Exercise:
From the entries below, return only the lines starting at the one that contains "# bouger pour trier le tableau" and ending at the one that contains "indice -= 1", exactly as they stand.

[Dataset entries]
BEGIN

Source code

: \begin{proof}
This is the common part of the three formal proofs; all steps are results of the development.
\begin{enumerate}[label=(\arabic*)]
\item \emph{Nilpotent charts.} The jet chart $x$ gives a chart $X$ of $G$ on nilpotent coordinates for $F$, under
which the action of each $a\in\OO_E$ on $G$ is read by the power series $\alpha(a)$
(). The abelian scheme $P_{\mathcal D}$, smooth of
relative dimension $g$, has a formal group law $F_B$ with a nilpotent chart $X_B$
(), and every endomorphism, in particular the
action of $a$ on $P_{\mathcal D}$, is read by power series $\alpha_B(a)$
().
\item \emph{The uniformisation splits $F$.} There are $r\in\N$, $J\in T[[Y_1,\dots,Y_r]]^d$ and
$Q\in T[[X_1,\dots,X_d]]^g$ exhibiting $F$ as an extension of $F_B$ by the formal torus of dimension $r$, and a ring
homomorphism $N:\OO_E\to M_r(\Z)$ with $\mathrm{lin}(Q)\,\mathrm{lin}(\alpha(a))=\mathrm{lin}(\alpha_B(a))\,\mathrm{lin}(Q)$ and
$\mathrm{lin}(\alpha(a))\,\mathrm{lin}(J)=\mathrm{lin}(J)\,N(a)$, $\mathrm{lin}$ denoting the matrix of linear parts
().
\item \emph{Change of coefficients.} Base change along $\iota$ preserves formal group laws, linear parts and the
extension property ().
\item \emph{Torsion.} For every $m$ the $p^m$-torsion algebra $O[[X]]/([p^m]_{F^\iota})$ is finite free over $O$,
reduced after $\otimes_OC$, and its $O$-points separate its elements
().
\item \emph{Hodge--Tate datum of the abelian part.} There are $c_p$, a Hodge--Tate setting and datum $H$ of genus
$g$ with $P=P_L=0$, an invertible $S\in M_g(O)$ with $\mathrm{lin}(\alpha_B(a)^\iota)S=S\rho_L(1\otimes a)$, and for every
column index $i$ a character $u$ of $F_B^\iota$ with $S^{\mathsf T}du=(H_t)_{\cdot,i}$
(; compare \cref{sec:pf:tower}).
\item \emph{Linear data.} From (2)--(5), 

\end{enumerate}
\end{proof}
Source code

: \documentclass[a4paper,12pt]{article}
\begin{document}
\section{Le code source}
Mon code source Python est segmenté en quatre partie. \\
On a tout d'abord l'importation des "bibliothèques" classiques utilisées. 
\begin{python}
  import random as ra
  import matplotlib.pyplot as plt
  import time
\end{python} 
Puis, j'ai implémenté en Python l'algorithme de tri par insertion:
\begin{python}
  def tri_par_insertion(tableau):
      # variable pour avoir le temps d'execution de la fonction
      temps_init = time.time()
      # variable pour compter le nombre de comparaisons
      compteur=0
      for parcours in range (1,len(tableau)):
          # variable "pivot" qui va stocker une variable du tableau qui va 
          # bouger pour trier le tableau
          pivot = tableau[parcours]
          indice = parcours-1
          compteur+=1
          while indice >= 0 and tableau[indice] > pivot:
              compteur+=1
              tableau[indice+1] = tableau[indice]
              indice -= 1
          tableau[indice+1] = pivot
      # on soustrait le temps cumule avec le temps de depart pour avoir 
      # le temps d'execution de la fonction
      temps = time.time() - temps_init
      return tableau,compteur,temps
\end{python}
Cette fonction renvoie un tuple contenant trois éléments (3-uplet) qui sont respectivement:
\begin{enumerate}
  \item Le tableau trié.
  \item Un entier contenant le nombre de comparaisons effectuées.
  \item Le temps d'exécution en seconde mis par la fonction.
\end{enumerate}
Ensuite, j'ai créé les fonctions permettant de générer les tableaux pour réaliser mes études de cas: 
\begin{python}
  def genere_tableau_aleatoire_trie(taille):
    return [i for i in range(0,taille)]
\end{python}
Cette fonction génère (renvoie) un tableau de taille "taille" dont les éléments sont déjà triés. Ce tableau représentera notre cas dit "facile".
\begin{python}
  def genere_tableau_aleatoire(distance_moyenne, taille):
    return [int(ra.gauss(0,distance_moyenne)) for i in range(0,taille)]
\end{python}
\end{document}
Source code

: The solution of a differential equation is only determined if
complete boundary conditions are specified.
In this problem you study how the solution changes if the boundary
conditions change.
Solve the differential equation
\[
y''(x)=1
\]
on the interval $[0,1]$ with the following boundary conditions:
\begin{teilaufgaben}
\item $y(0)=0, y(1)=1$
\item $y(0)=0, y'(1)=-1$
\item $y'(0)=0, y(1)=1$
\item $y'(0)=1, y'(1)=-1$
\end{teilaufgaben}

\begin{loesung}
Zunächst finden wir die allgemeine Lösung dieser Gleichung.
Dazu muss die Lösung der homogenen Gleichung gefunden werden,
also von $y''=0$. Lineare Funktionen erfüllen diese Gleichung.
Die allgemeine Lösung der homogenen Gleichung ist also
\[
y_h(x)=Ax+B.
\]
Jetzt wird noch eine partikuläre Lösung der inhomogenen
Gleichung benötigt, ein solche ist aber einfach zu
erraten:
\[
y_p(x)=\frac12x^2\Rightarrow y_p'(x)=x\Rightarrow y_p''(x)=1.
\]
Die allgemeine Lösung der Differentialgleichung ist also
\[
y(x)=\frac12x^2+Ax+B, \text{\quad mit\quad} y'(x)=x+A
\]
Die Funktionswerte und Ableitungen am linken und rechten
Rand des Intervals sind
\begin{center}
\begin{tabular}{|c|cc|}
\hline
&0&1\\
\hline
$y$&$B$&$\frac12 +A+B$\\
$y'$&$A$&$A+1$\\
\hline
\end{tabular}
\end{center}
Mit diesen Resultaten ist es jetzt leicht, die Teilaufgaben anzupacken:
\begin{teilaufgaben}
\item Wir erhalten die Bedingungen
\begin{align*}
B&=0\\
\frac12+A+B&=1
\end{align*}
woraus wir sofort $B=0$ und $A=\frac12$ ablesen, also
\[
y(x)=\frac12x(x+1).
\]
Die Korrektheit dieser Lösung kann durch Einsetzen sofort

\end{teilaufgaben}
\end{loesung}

END

Output for this exercise:
          # bouger pour trier le tableau
          pivot = tableau[parcours]
          indice = parcours-1
          compteur+=1
          while indice >= 0 and tableau[indice] > pivot:
              compteur+=1
              tableau[indice+1] = tableau[indice]
              indice -= 1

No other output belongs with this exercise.